New system for managing research data on its way
Hi there, Johan Dixelius, research adviser at UU Research Support where we are working to create a university-wide system for managing research data: What does this new system mean for the University’s researchers?
"The hope is that the system will make things easier for University researchers to understand how to manage their research data in accordance with current requirements. At the moment, we lack a comprehensive system of policies, guidelines, specific technical solutions, training and staff to support research. There are some local technical solutions around the University, however the volume of digital research data is increasing dramatically and requirements for long-term and economic solutions are becoming clearer."
"GDPR involves changing the way sensitive data is managed. In addition, there are possibilities and requirements for various forms of data sharing, including open access where possible. This means that data management has a different value for researchers with new career-development opportunities, better transparency and the possibility of quality control, as well as increased chances for collaboration and benefits. Research data is also considered a matter of public record, meaning that government agencies such as universities must follow the Swedish Archives Act."
"So the aim is a new system that makes more efficient use of the researchers work, both in the university world and society in general. Up until now, our solutions have met few of these requirements and have not had university guidelines for support. The University remains without a policy for how to do this, but one will be created as part of the project that will begin soon. The project is not an IT project, rather a project that involves creating comprehensive conditions for researchers to be able to manage their data easily whilst simultaneously meeting requirements. The Council for Research Infrastructure will be the project’s steering group."
"Discussions regarding storage solutions for various needs are also taking place at local and national levels. UU will soon present the Allvis system for our researchers’ basic needs and the project will also provide information about additional storage facilities."
How will the University’s researchers be able to find information and support for their work with research data?
"Researchers who may be slightly unfamiliar with this procedure will be able to visit a UU-wide portal containing information, guidelines and access to existing internal and external data management systems. As several different systems exist for different research areas, you will receive help to find your way towards niched data management systems. In turn, these systems contain their own solutions for storing and processing data both nationally and internationally."
"So “the system” is more of an umbrella-term for a collation of several components. And this umbrella is not limited to technical systems at Uppsala University, it depends entirely upon the type of research. I believe that the majority of researchers produce their data locally at the University. Nevertheless, large volumes of research data are created elsewhere, such as CERN and MAX IV and researchers from other areas are already using national and international systems."

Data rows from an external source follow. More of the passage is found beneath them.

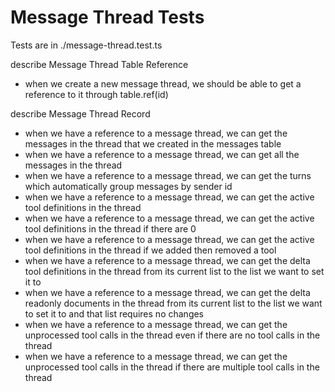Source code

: # Message Thread Tests
Tests are in ./message-thread.test.ts

describe Message Thread Table Reference 
- when we create a new message thread, we should be able to get a reference to it through table.ref(id)

describe Message Thread Record
- when we have a reference to a message thread, we can get the messages in the thread that we created in the messages table
- when we have a reference to a message thread, we can get all the messages in the thread
- when we have a reference to a message thread, we can get the turns which automatically group messages by sender id
- when we have a reference to a message thread, we can get the active tool definitions in the thread
- when we have a reference to a message thread, we can get the active tool definitions in the thread if there are 0
- when we have a reference to a message thread, we can get the active tool definitions in the thread if we added then removed a tool
- when we have a reference to a message thread, we can get the delta tool definitions in the thread from its current list to the list we want to set it to
- when we have a reference to a message thread, we can get the delta readonly documents in the thread from its current list to the list we want to set it to and that list requires no changes
- when we have a reference to a message thread, we can get the unprocessed tool calls in the thread even if there are no tool calls in the thread
- when we have a reference to a message thread, we can get the unprocessed tool calls in the thread if there are multiple tool calls in the thread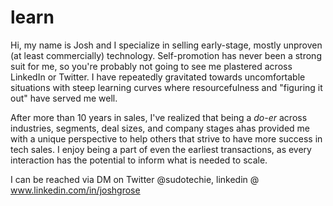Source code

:# learn
Hi, my name is Josh and I specialize in selling early-stage, mostly unproven (at least commercially) technology. Self-promotion has never been a strong suit for me, so you're probably not going to see me plastered across LinkedIn or Twitter. I have repeatedly gravitated towards uncomfortable situations with steep learning curves where resourcefulness and "figuring it out" have served me well. 

After more than 10 years in sales, I've realized that being a *do-er* across industries, segments, deal sizes, and company stages ahas provided me with a unique perspective to help others that strive to have more success in tech sales. I enjoy being a part of even the earliest transactions, as every interaction has the potential to inform what is needed to scale. 

I can be reached via DM on Twitter @sudotechie, linkedin @ www.linkedin.com/in/joshgrose
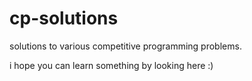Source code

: # cp-solutions
solutions to various competitive programming problems.

i hope you can learn something by looking here :)
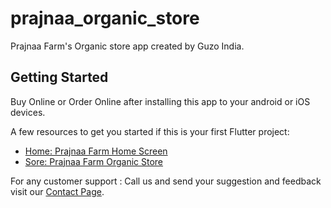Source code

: # prajnaa_organic_store

Prajnaa Farm's Organic store app created by Guzo India. 

## Getting Started

Buy Online or Order Online after installing this app to your android or iOS devices. 

A few resources to get you started if this is your first Flutter project:

- [Home: Prajnaa Farm Home Screen](https://prajnaa.in)
- [Sore: Prajnaa Farm Organic Store](https://prajnaa.in/online-store)

For any customer support : Call us and send your suggestion and feedback visit our 
[Contact Page](https://prajnaa.in/contact-us).

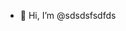 - 👋 Hi, I’m @sdsdsfsdfds


<!---
sdsdsfsdfds/sdsdsfsdfds is a ✨ special ✨ repository because its `README.md` (this file) appears on your GitHub profile.
You can click the Preview link to take a look at your changes.
--->
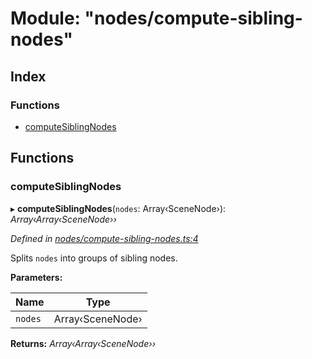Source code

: 
# Module: "nodes/compute-sibling-nodes"

## Index

### Functions

* [computeSiblingNodes](_nodes_compute_sibling_nodes_.md#computesiblingnodes)

## Functions

###  computeSiblingNodes

▸ **computeSiblingNodes**(`nodes`: Array‹SceneNode›): *Array‹Array‹SceneNode››*

*Defined in [nodes/compute-sibling-nodes.ts:4](https://github.com/yuanqing/create-figma-plugin/blob/c1a9a79/packages/utilities/src/nodes/compute-sibling-nodes.ts#L4)*

Splits `nodes` into groups of sibling nodes.

**Parameters:**

Name | Type |
------ | ------ |
`nodes` | Array‹SceneNode› |

**Returns:** *Array‹Array‹SceneNode››*
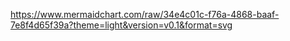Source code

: https://www.mermaidchart.com/raw/34e4c01c-f76a-4868-baaf-7e8f4d65f39a?theme=light&version=v0.1&format=svg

Will training in management of research data be given?
"There will be a general need for training efforts for researchers and the people who work to support research of course, such as research secretaries. We must also bear in mind that many researchers have extensive knowledge of the area, whilst others are not quite there yet. For financiers at EU level and those such as Formas, Forte, a data management plan is a requirement for submitting an application. The Swedish Research Council has stated that a data management plan will be requested for all projects granted from 2019 onwards. And for some research data that includes links to CERN, for example, the researcher must also abide by their rules. Therefore, the University will offer a comprehensive function for support, education and more."
How does this comprehensive system relate to Allvis, an IT solution for basic data approved and financed by the Vice-Chancellor?
"Allvis is an IT system that will be a technical component in the overall system. The main intention for the Allvis system is for it to work for data produced locally at the University, data that neither is very comprehensive, nor does require advanced processing. So far, only a handful of users have been invited to the system, all of whom previously participated in a pilot project. In the future, the majority of the University’s researchers should be able to solve their basic data storage needs via Allvis. Nevertheless, there will still be a need to other internal and external IT systems as a supplement to Allvis."
What is the schedule for the University-wide system?
"The project starting now will last for three years, but it may take a few more years until we reach the level were we need to be. We will start by creating an online portal in a limited version that we will gradually fill with content."
As of spring 2019, all who receive grants from the Swedish Research Council must have a data management plan. The plan need not be submitted with the application, but the plan must be in place when the project is started and be maintained throughout the project.